---------- Extracted material

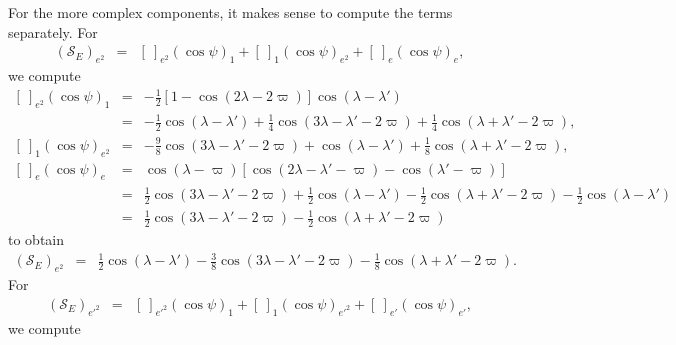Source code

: \documentclass [12pt, a4paper] {article}
\begin{document}
For the more complex components, it makes sense to compute the terms separately. 
For
\begin {eqnarray}
    (\mathcal{S}_E)_{e^2}
    &=& 
    \left[\:\right]_{e^2}
    \left(\cos\psi\right)_1
    +
    \left[\:\right]_1
    \left(\cos\psi\right)_{e^2}
    +
    \left[\:\right]_e
    \left(\cos\psi\right)_{e},
\end {eqnarray}
we compute 
\begin {eqnarray}
    \left[\:\right]_{e^2}
    \left(\cos\psi\right)_1
    &=&
    - 
    \frac{1}{2}[1 - \cos(2\lambda - 2\varpi)]
    \cos(\lambda - \lambda')
    \\
    &=& 
    -
    \frac{1}{2}\cos(\lambda - \lambda')
    +
    \frac{1}{4}\cos(3\lambda - \lambda' - 2\varpi)
    +
    \frac{1}{4}\cos(\lambda + \lambda' - 2\varpi),
    \\
    \left[\:\right]_1
    \left(\cos\psi\right)_{e^2}
    &=&
    -
    \frac{9}{8}\cos(3\lambda - \lambda' - 2\varpi)
    +
    \cos(\lambda - \lambda')
    +
    \frac{1}{8}\cos(\lambda + \lambda' - 2\varpi), 
    \\
    \left[\:\right]_e
    \left(\cos\psi\right)_{e}
    &=&
    \cos(\lambda - \varpi)
    \left[
        \cos(2\lambda - \lambda' - \varpi) - \cos(\lambda' - \varpi)
    \right]
    \\
    &=&
    \frac{1}{2}
    \cos(3\lambda - \lambda' - 2\varpi)
    +    
    \frac{1}{2}
    \cos(\lambda - \lambda')
    - 
    \frac{1}{2}
    \cos(\lambda + \lambda' - 2\varpi)
    - 
    \frac{1}{2}
    \cos(\lambda - \lambda')
    \\
    &=&
    \frac{1}{2}
    \cos(3\lambda - \lambda' - 2\varpi)
    - 
    \frac{1}{2}
    \cos(\lambda + \lambda' - 2\varpi)
\end {eqnarray}
to obtain 
\begin {eqnarray}
    (\mathcal{S}_E)_{e^2}
    &=&
    \frac{1}{2}\cos(\lambda - \lambda')
    -
    \frac{3}{8}\cos(3\lambda - \lambda' - 2\varpi)
    -
    \frac{1}{8}\cos(\lambda + \lambda' - 2\varpi).
\end {eqnarray}
For
\begin {eqnarray}
    (\mathcal{S}_E)_{e'^2}
    &=& 
    \left[\:\right]_{e'^2}
    \left(\cos\psi\right)_1
    +
    \left[\:\right]_1
    \left(\cos\psi\right)_{e'^2}
    +
    \left[\:\right]_{e'}
    \left(\cos\psi\right)_{e'},
\end {eqnarray}
we compute 
\end{document}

--------------------

== Work instructions ==
Repeat, word for word, each of the records, omitting any image they hold.

== Solution to this task ==
Source code

: \documentclass [12pt, a4paper] {article}
\begin{document}
For the more complex components, it makes sense to compute the terms separately. 
For
\begin {eqnarray}
    (\mathcal{S}_E)_{e^2}
    &=& 
    \left[\:\right]_{e^2}
    \left(\cos\psi\right)_1
    +
    \left[\:\right]_1
    \left(\cos\psi\right)_{e^2}
    +
    \left[\:\right]_e
    \left(\cos\psi\right)_{e},
\end {eqnarray}
we compute 
\begin {eqnarray}
    \left[\:\right]_{e^2}
    \left(\cos\psi\right)_1
    &=&
    - 
    \frac{1}{2}[1 - \cos(2\lambda - 2\varpi)]
    \cos(\lambda - \lambda')
    \\
    &=& 
    -
    \frac{1}{2}\cos(\lambda - \lambda')
    +
    \frac{1}{4}\cos(3\lambda - \lambda' - 2\varpi)
    +
    \frac{1}{4}\cos(\lambda + \lambda' - 2\varpi),
    \\
    \left[\:\right]_1
    \left(\cos\psi\right)_{e^2}
    &=&
    -
    \frac{9}{8}\cos(3\lambda - \lambda' - 2\varpi)
    +
    \cos(\lambda - \lambda')
    +
    \frac{1}{8}\cos(\lambda + \lambda' - 2\varpi), 
    \\
    \left[\:\right]_e
    \left(\cos\psi\right)_{e}
    &=&
    \cos(\lambda - \varpi)
    \left[
        \cos(2\lambda - \lambda' - \varpi) - \cos(\lambda' - \varpi)
    \right]
    \\
    &=&
    \frac{1}{2}
    \cos(3\lambda - \lambda' - 2\varpi)
    +    
    \frac{1}{2}
    \cos(\lambda - \lambda')
    - 
    \frac{1}{2}
    \cos(\lambda + \lambda' - 2\varpi)
    - 
    \frac{1}{2}
    \cos(\lambda - \lambda')
    \\
    &=&
    \frac{1}{2}
    \cos(3\lambda - \lambda' - 2\varpi)
    - 
    \frac{1}{2}
    \cos(\lambda + \lambda' - 2\varpi)
\end {eqnarray}
to obtain 
\begin {eqnarray}
    (\mathcal{S}_E)_{e^2}
    &=&
    \frac{1}{2}\cos(\lambda - \lambda')
    -
    \frac{3}{8}\cos(3\lambda - \lambda' - 2\varpi)
    -
    \frac{1}{8}\cos(\lambda + \lambda' - 2\varpi).
\end {eqnarray}
For
\begin {eqnarray}
    (\mathcal{S}_E)_{e'^2}
    &=& 
    \left[\:\right]_{e'^2}
    \left(\cos\psi\right)_1
    +
    \left[\:\right]_1
    \left(\cos\psi\right)_{e'^2}
    +
    \left[\:\right]_{e'}
    \left(\cos\psi\right)_{e'},
\end {eqnarray}
we compute 
\end{document}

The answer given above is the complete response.